Congressman Tim Ryan Responds to President Trump's Executive Action on the Opioid Crisis
Washington, DC – Congressman Tim Ryan today responded to President Trump's Executive Actions to combat the ongoing heroin and opioid addiction crisis. This action would establish a commission tasked with identifying federal funding streams that could be directed to address the epidemic, and to develop a formal recommendation for the best path forward to combat this ongoing public health emergency.
“Opioid addition has plunged communities across Ohio and the country into crisis. Each and every member of Congress should be laser focused on getting localities the resources they need to support prevention and recovery. That urgency must extend to the executive branch as well, and while I am heartened to see President Trump giving addiction the attention it deserves, as Co-Chair of the Congressional Addiction, Treatment, and Recovery Caucus I am gravely concerned that the executive action he announced today will be entirely inadequate to address this serious problem. What we need more than commissions is money for our local communities,” said Congressman Ryan.

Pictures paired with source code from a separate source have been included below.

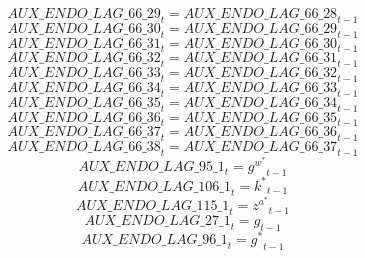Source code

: \begin{dmath}
{AUX\_ENDO\_LAG\_66\_29}_{t}={AUX\_ENDO\_LAG\_66\_28}_{t-1}
\end{dmath}
\begin{dmath}
{AUX\_ENDO\_LAG\_66\_30}_{t}={AUX\_ENDO\_LAG\_66\_29}_{t-1}
\end{dmath}
\begin{dmath}
{AUX\_ENDO\_LAG\_66\_31}_{t}={AUX\_ENDO\_LAG\_66\_30}_{t-1}
\end{dmath}
\begin{dmath}
{AUX\_ENDO\_LAG\_66\_32}_{t}={AUX\_ENDO\_LAG\_66\_31}_{t-1}
\end{dmath}
\begin{dmath}
{AUX\_ENDO\_LAG\_66\_33}_{t}={AUX\_ENDO\_LAG\_66\_32}_{t-1}
\end{dmath}
\begin{dmath}
{AUX\_ENDO\_LAG\_66\_34}_{t}={AUX\_ENDO\_LAG\_66\_33}_{t-1}
\end{dmath}
\begin{dmath}
{AUX\_ENDO\_LAG\_66\_35}_{t}={AUX\_ENDO\_LAG\_66\_34}_{t-1}
\end{dmath}
\begin{dmath}
{AUX\_ENDO\_LAG\_66\_36}_{t}={AUX\_ENDO\_LAG\_66\_35}_{t-1}
\end{dmath}
\begin{dmath}
{AUX\_ENDO\_LAG\_66\_37}_{t}={AUX\_ENDO\_LAG\_66\_36}_{t-1}
\end{dmath}
\begin{dmath}
{AUX\_ENDO\_LAG\_66\_38}_{t}={AUX\_ENDO\_LAG\_66\_37}_{t-1}
\end{dmath}
\begin{dmath}
{AUX\_ENDO\_LAG\_95\_1}_{t}={{g^w^*}}_{t-1}
\end{dmath}
\begin{dmath}
{AUX\_ENDO\_LAG\_106\_1}_{t}={{k^*}}_{t-1}
\end{dmath}
\begin{dmath}
{AUX\_ENDO\_LAG\_115\_1}_{t}={{z^a^*}}_{t-1}
\end{dmath}
\begin{dmath}
{AUX\_ENDO\_LAG\_27\_1}_{t}={{g}}_{t-1}
\end{dmath}
\begin{dmath}
{AUX\_ENDO\_LAG\_96\_1}_{t}={{g^*}}_{t-1}
\end{dmath}
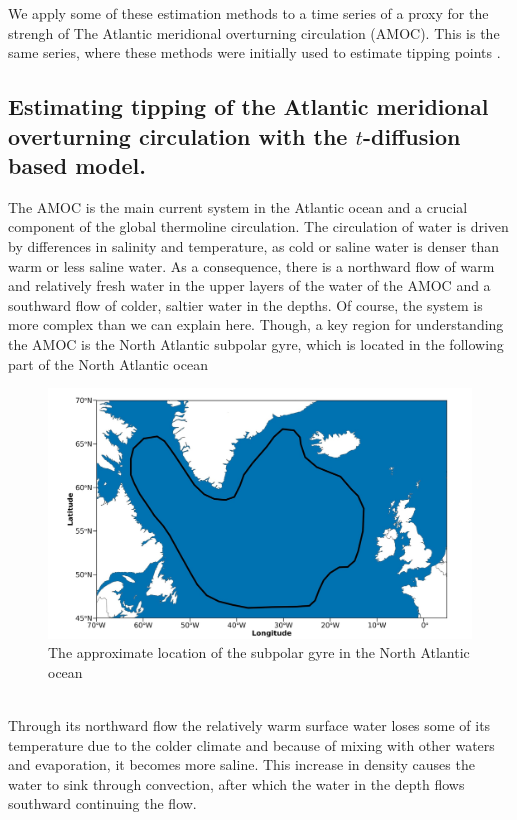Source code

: We apply some of these estimation methods to a time series of a proxy for the strengh of The Atlantic meridional overturning circulation (AMOC). This is the same series,  where these methods were initially used to estimate tipping points \cite{Ditlevsen2023}.
\subsection{Estimating tipping of the Atlantic meridional overturning circulation with the \texorpdfstring{$t$}{t}-diffusion based model.}
The AMOC is the main current system in the Atlantic ocean and a crucial component of the global thermoline circulation. The circulation of water is driven by differences in salinity and temperature, as cold or saline water is denser than warm or less saline water. As a consequence, there is a northward flow of warm and relatively fresh water in the upper layers of the water of the AMOC and a southward flow of colder, saltier water in the depths. Of course, the system is more complex than we can explain here. Though, a key region for understanding the AMOC is the North Atlantic subpolar gyre, which is located in the following part of the North Atlantic ocean
\begin{figure}[h!]
    \begin{center}
        \includegraphics[scale = .175]{figures/NorthAtlanticOcean.jpeg}
    \end{center}
    \caption{The approximate location of the subpolar gyre in the North Atlantic ocean}
    \label{figure:subpolarGyre}
\end{figure}\\

Through its northward flow the relatively warm surface water loses some of its temperature due to the colder climate and because of mixing with other waters and evaporation, it becomes more saline. This increase in density causes the water to sink through convection, after which the water in the depth flows southward continuing the flow.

“If President Trump is serious about fighting addiction, he should work to strengthen the Affordable Care Act, which is responsible for covering over 220,000 Ohioans alone who are suffering from substance abuse or mental health disorders. President Trump’s failed healthcare plan would have pulled the rug out from these men and women and made it more difficult for them to access care for treatment and recovery. The President should also enthusiastically support the request of $9.4 billion for the 34 key Administrative programs that create a comprehensive response through prevention, treatment, recovery and law enforcement to help combat heroin and prescription drug addiction. While he talked a lot during the campaign about the need to help people struggling from addiction, he has not yet even nominated a new Director of the Office for National Drug Control Policy, which will be tasked with supporting his own commission. I stand ready to work with the Administration and my colleagues on either side of the aisle to get resources to combat this crisis to areas of the country that need it most.”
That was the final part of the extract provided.